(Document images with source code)

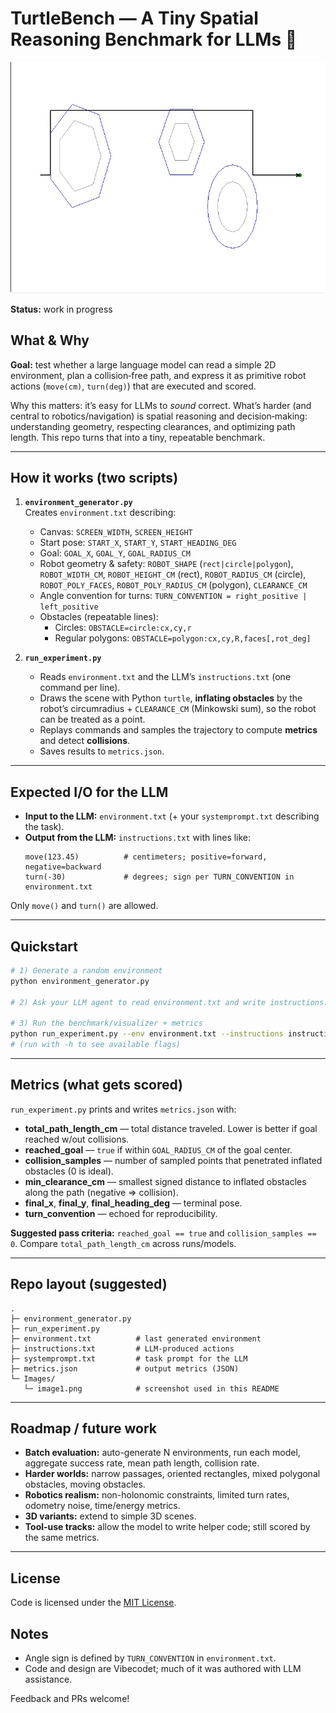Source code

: # TurtleBench — A Tiny Spatial Reasoning Benchmark for LLMs 🐢

![Example visualization (WIP)](Images/image1.png)

**Status:** work in progress

## What & Why
**Goal:** test whether a large language model can read a simple 2D environment, plan a collision‑free path, and express it as primitive robot actions (`move(cm)`, `turn(deg)`) that are executed and scored.

Why this matters: it’s easy for LLMs to *sound* correct. What’s harder (and central to robotics/navigation) is spatial reasoning and decision‑making: understanding geometry, respecting clearances, and optimizing path length. This repo turns that into a tiny, repeatable benchmark.

---

## How it works (two scripts)
1. **`environment_generator.py`**  
   Creates `environment.txt` describing:
   - Canvas: `SCREEN_WIDTH`, `SCREEN_HEIGHT`
   - Start pose: `START_X`, `START_Y`, `START_HEADING_DEG`
   - Goal: `GOAL_X`, `GOAL_Y`, `GOAL_RADIUS_CM`
   - Robot geometry & safety: `ROBOT_SHAPE` (`rect|circle|polygon`),  
     `ROBOT_WIDTH_CM`, `ROBOT_HEIGHT_CM` (rect), `ROBOT_RADIUS_CM` (circle),  
     `ROBOT_POLY_FACES`, `ROBOT_POLY_RADIUS_CM` (polygon), `CLEARANCE_CM`
   - Angle convention for turns: `TURN_CONVENTION = right_positive | left_positive`
   - Obstacles (repeatable lines):
     - Circles: `OBSTACLE=circle:cx,cy,r`
     - Regular polygons: `OBSTACLE=polygon:cx,cy,R,faces[,rot_deg]`

2. **`run_experiment.py`**  
   - Reads `environment.txt` and the LLM’s `instructions.txt` (one command per line).
   - Draws the scene with Python `turtle`, **inflating obstacles** by the robot’s circumradius + `CLEARANCE_CM` (Minkowski sum), so the robot can be treated as a point.
   - Replays commands and samples the trajectory to compute **metrics** and detect **collisions**.
   - Saves results to `metrics.json`.

---

## Expected I/O for the LLM
- **Input to the LLM:** `environment.txt` (+ your `systemprompt.txt` describing the task).
- **Output from the LLM:** `instructions.txt` with lines like:
  ```
  move(123.45)          # centimeters; positive=forward, negative=backward
  turn(-30)             # degrees; sign per TURN_CONVENTION in environment.txt
  ```
Only `move()` and `turn()` are allowed.

---

## Quickstart
```bash
# 1) Generate a random environment
python environment_generator.py

# 2) Ask your LLM agent to read environment.txt and write instructions.txt

# 3) Run the benchmark/visualizer + metrics
python run_experiment.py --env environment.txt --instructions instructions.txt
# (run with -h to see available flags)
```

---

## Metrics (what gets scored)
`run_experiment.py` prints and writes `metrics.json` with:
- **total_path_length_cm** — total distance traveled. Lower is better if goal reached w/out collisions.
- **reached_goal** — `true` if within `GOAL_RADIUS_CM` of the goal center.
- **collision_samples** — number of sampled points that penetrated inflated obstacles (0 is ideal).
- **min_clearance_cm** — smallest signed distance to inflated obstacles along the path (negative ⇒ collision).
- **final_x**, **final_y**, **final_heading_deg** — terminal pose.
- **turn_convention** — echoed for reproducibility.

**Suggested pass criteria:** `reached_goal == true` and `collision_samples == 0`. Compare `total_path_length_cm` across runs/models.

---

## Repo layout (suggested)
```
.
├─ environment_generator.py
├─ run_experiment.py
├─ environment.txt          # last generated environment
├─ instructions.txt         # LLM-produced actions
├─ systemprompt.txt         # task prompt for the LLM
├─ metrics.json             # output metrics (JSON)
└─ Images/
   └─ image1.png            # screenshot used in this README
```

---

## Roadmap / future work
- **Batch evaluation:** auto-generate N environments, run each model, aggregate success rate, mean path length, collision rate.
- **Harder worlds:** narrow passages, oriented rectangles, mixed polygonal obstacles, moving obstacles.
- **Robotics realism:** non-holonomic constraints, limited turn rates, odometry noise, time/energy metrics.
- **3D variants:** extend to simple 3D scenes.
- **Tool-use tracks:** allow the model to write helper code; still scored by the same metrics.

---
## License

Code is licensed under the [MIT License](LICENSE).


## Notes
- Angle sign is defined by `TURN_CONVENTION` in `environment.txt`.
- Code and design are Vibecodet; much of it was authored with LLM assistance.

Feedback and PRs welcome!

• [Problem details]: Please retype every record exactly, leaving the pictures out.

• [Problem solution]:
Source code

: # TurtleBench — A Tiny Spatial Reasoning Benchmark for LLMs 🐢

![Example visualization (WIP)](Images/image1.png)

**Status:** work in progress

## What & Why
**Goal:** test whether a large language model can read a simple 2D environment, plan a collision‑free path, and express it as primitive robot actions (`move(cm)`, `turn(deg)`) that are executed and scored.

Why this matters: it’s easy for LLMs to *sound* correct. What’s harder (and central to robotics/navigation) is spatial reasoning and decision‑making: understanding geometry, respecting clearances, and optimizing path length. This repo turns that into a tiny, repeatable benchmark.

---

## How it works (two scripts)
1. **`environment_generator.py`**  
   Creates `environment.txt` describing:
   - Canvas: `SCREEN_WIDTH`, `SCREEN_HEIGHT`
   - Start pose: `START_X`, `START_Y`, `START_HEADING_DEG`
   - Goal: `GOAL_X`, `GOAL_Y`, `GOAL_RADIUS_CM`
   - Robot geometry & safety: `ROBOT_SHAPE` (`rect|circle|polygon`),  
     `ROBOT_WIDTH_CM`, `ROBOT_HEIGHT_CM` (rect), `ROBOT_RADIUS_CM` (circle),  
     `ROBOT_POLY_FACES`, `ROBOT_POLY_RADIUS_CM` (polygon), `CLEARANCE_CM`
   - Angle convention for turns: `TURN_CONVENTION = right_positive | left_positive`
   - Obstacles (repeatable lines):
     - Circles: `OBSTACLE=circle:cx,cy,r`
     - Regular polygons: `OBSTACLE=polygon:cx,cy,R,faces[,rot_deg]`

2. **`run_experiment.py`**  
   - Reads `environment.txt` and the LLM’s `instructions.txt` (one command per line).
   - Draws the scene with Python `turtle`, **inflating obstacles** by the robot’s circumradius + `CLEARANCE_CM` (Minkowski sum), so the robot can be treated as a point.
   - Replays commands and samples the trajectory to compute **metrics** and detect **collisions**.
   - Saves results to `metrics.json`.

---

## Expected I/O for the LLM
- **Input to the LLM:** `environment.txt` (+ your `systemprompt.txt` describing the task).
- **Output from the LLM:** `instructions.txt` with lines like:
  ```
  move(123.45)          # centimeters; positive=forward, negative=backward
  turn(-30)             # degrees; sign per TURN_CONVENTION in environment.txt
  ```
Only `move()` and `turn()` are allowed.

---

## Quickstart
```bash
# 1) Generate a random environment
python environment_generator.py

# 2) Ask your LLM agent to read environment.txt and write instructions.txt

# 3) Run the benchmark/visualizer + metrics
python run_experiment.py --env environment.txt --instructions instructions.txt
# (run with -h to see available flags)
```

---

## Metrics (what gets scored)
`run_experiment.py` prints and writes `metrics.json` with:
- **total_path_length_cm** — total distance traveled. Lower is better if goal reached w/out collisions.
- **reached_goal** — `true` if within `GOAL_RADIUS_CM` of the goal center.
- **collision_samples** — number of sampled points that penetrated inflated obstacles (0 is ideal).
- **min_clearance_cm** — smallest signed distance to inflated obstacles along the path (negative ⇒ collision).
- **final_x**, **final_y**, **final_heading_deg** — terminal pose.
- **turn_convention** — echoed for reproducibility.

**Suggested pass criteria:** `reached_goal == true` and `collision_samples == 0`. Compare `total_path_length_cm` across runs/models.

---

## Repo layout (suggested)
```
.
├─ environment_generator.py
├─ run_experiment.py
├─ environment.txt          # last generated environment
├─ instructions.txt         # LLM-produced actions
├─ systemprompt.txt         # task prompt for the LLM
├─ metrics.json             # output metrics (JSON)
└─ Images/
   └─ image1.png            # screenshot used in this README
```

---

## Roadmap / future work
- **Batch evaluation:** auto-generate N environments, run each model, aggregate success rate, mean path length, collision rate.
- **Harder worlds:** narrow passages, oriented rectangles, mixed polygonal obstacles, moving obstacles.
- **Robotics realism:** non-holonomic constraints, limited turn rates, odometry noise, time/energy metrics.
- **3D variants:** extend to simple 3D scenes.
- **Tool-use tracks:** allow the model to write helper code; still scored by the same metrics.

---
## License

Code is licensed under the [MIT License](LICENSE).


## Notes
- Angle sign is defined by `TURN_CONVENTION` in `environment.txt`.
- Code and design are Vibecodet; much of it was authored with LLM assistance.

Feedback and PRs welcome!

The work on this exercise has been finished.